**ACTION ITEM**
Every entry below is to be returned unchanged. Images are not part of the copy.

(Beginning of RECORDED DATA)

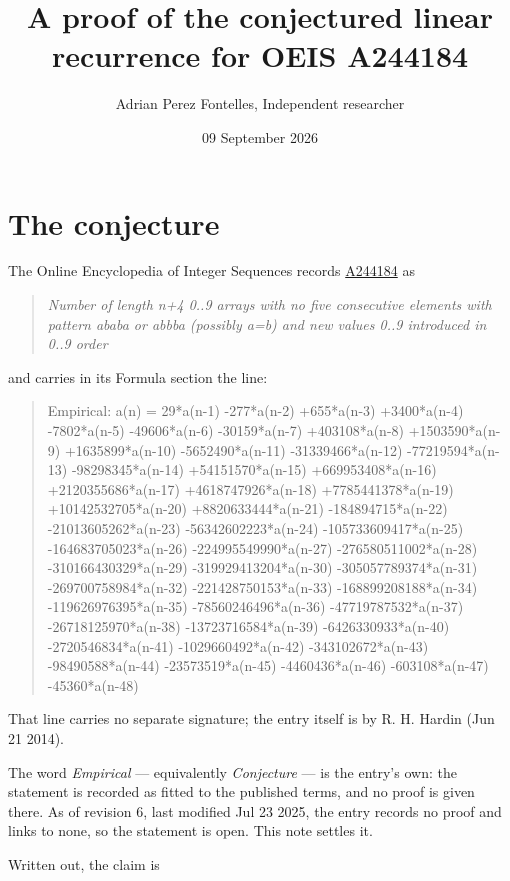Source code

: \documentclass[11pt]{article}
\title{A proof of the conjectured linear recurrence for OEIS A244184}
\author{Adrian Perez Fontelles, Independent researcher}
\date{09 September 2026}
\theoremstyle{definition}
\begin{document}
\maketitle
\section{The conjecture}

The Online Encyclopedia of Integer Sequences records \href{https://oeis.org/A244184}{A244184} as

\begin{quote}\itshape Number of length n+4 0..9 arrays with no five consecutive elements with pattern ababa or abbba (possibly a=b) and new values 0..9 introduced in 0..9 order\end{quote}

and carries in its Formula section the line:

\begin{quote}\ttfamily Empirical: a(n) = 29*a(n-1) -277*a(n-2) +655*a(n-3) +3400*a(n-4) -7802*a(n-5) -49606*a(n-6) -30159*a(n-7) +403108*a(n-8) +1503590*a(n-9) +1635899*a(n-10) -5652490*a(n-11) -31339466*a(n-12) -77219594*a(n-13) -98298345*a(n-14) +54151570*a(n-15) +669953408*a(n-16) +2120355686*a(n-17) +4618747926*a(n-18) +7785441378*a(n-19) +10142532705*a(n-20) +8820633444*a(n-21) -184894715*a(n-22) -21013605262*a(n-23) -56342602223*a(n-24) -105733609417*a(n-25) -164683705023*a(n-26) -224995549990*a(n-27) -276580511002*a(n-28) -310166430329*a(n-29) -319929413204*a(n-30) -305057789374*a(n-31) -269700758984*a(n-32) -221428750153*a(n-33) -168899208188*a(n-34) -119626976395*a(n-35) -78560246496*a(n-36) -47719787532*a(n-37) -26718125970*a(n-38) -13723716584*a(n-39) -6426330933*a(n-40) -2720546834*a(n-41) -1029660492*a(n-42) -343102672*a(n-43) -98490588*a(n-44) -23573519*a(n-45) -4460436*a(n-46) -603108*a(n-47) -45360*a(n-48)\end{quote}

That line carries no separate signature; the entry itself is by R. H. Hardin (Jun 21 2014).

The word {\itshape Empirical} --- equivalently {\itshape Conjecture} --- is the entry's own: the statement is recorded as fitted to the published terms, and no proof is given there. As of revision 6, last modified Jul 23 2025, the entry records no proof and links to none, so the statement is open. This note settles it.

Written out, the claim is
\end{document}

(End of RECORDED DATA)

**TASK OUTPUT**
Source code

: \documentclass[11pt]{article}
\title{A proof of the conjectured linear recurrence for OEIS A244184}
\author{Adrian Perez Fontelles, Independent researcher}
\date{09 September 2026}
\theoremstyle{definition}
\begin{document}
\maketitle
\section{The conjecture}

The Online Encyclopedia of Integer Sequences records \href{https://oeis.org/A244184}{A244184} as

\begin{quote}\itshape Number of length n+4 0..9 arrays with no five consecutive elements with pattern ababa or abbba (possibly a=b) and new values 0..9 introduced in 0..9 order\end{quote}

and carries in its Formula section the line:

\begin{quote}\ttfamily Empirical: a(n) = 29*a(n-1) -277*a(n-2) +655*a(n-3) +3400*a(n-4) -7802*a(n-5) -49606*a(n-6) -30159*a(n-7) +403108*a(n-8) +1503590*a(n-9) +1635899*a(n-10) -5652490*a(n-11) -31339466*a(n-12) -77219594*a(n-13) -98298345*a(n-14) +54151570*a(n-15) +669953408*a(n-16) +2120355686*a(n-17) +4618747926*a(n-18) +7785441378*a(n-19) +10142532705*a(n-20) +8820633444*a(n-21) -184894715*a(n-22) -21013605262*a(n-23) -56342602223*a(n-24) -105733609417*a(n-25) -164683705023*a(n-26) -224995549990*a(n-27) -276580511002*a(n-28) -310166430329*a(n-29) -319929413204*a(n-30) -305057789374*a(n-31) -269700758984*a(n-32) -221428750153*a(n-33) -168899208188*a(n-34) -119626976395*a(n-35) -78560246496*a(n-36) -47719787532*a(n-37) -26718125970*a(n-38) -13723716584*a(n-39) -6426330933*a(n-40) -2720546834*a(n-41) -1029660492*a(n-42) -343102672*a(n-43) -98490588*a(n-44) -23573519*a(n-45) -4460436*a(n-46) -603108*a(n-47) -45360*a(n-48)\end{quote}

That line carries no separate signature; the entry itself is by R. H. Hardin (Jun 21 2014).

The word {\itshape Empirical} --- equivalently {\itshape Conjecture} --- is the entry's own: the statement is recorded as fitted to the published terms, and no proof is given there. As of revision 6, last modified Jul 23 2025, the entry records no proof and links to none, so the statement is open. This note settles it.

Written out, the claim is
\end{document}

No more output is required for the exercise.